Dataset excerpts:
--------------------------------------------------

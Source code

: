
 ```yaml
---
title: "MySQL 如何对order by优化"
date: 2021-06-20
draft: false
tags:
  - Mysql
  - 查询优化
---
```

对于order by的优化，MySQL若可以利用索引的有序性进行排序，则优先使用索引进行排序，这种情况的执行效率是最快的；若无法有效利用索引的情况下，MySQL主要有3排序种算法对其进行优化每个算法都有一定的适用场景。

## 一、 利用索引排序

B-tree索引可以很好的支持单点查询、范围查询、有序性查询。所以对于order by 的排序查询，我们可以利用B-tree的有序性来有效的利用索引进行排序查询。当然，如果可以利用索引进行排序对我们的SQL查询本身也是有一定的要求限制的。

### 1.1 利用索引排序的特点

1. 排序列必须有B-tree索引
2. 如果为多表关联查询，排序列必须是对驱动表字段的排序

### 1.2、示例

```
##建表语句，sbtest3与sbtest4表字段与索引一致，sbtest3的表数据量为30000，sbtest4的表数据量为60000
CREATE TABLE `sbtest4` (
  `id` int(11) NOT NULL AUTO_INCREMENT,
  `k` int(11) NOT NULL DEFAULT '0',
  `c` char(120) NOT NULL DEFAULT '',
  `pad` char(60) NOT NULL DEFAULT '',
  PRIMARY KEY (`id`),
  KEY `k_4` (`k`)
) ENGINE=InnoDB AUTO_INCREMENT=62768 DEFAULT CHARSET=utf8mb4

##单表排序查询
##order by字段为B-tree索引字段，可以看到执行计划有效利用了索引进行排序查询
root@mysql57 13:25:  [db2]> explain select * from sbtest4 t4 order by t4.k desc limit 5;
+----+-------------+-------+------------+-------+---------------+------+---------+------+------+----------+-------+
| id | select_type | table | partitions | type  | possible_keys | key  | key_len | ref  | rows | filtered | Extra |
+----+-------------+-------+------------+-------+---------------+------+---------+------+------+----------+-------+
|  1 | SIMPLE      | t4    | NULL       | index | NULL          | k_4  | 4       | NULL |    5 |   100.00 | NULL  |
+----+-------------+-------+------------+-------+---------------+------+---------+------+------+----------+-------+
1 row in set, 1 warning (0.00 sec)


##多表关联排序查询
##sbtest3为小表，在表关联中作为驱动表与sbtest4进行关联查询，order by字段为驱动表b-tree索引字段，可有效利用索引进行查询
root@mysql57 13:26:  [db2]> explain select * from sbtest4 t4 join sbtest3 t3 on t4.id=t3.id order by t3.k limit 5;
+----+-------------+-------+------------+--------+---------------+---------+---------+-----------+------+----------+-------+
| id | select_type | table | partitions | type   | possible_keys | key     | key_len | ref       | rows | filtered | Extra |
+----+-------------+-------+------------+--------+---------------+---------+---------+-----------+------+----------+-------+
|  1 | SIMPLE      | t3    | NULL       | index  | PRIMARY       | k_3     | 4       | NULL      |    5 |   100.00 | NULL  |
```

--------------------------------------------------

Instructions to follow: For the records above, state how many lines include the string "rows", giving the number and nothing else.

Result: 2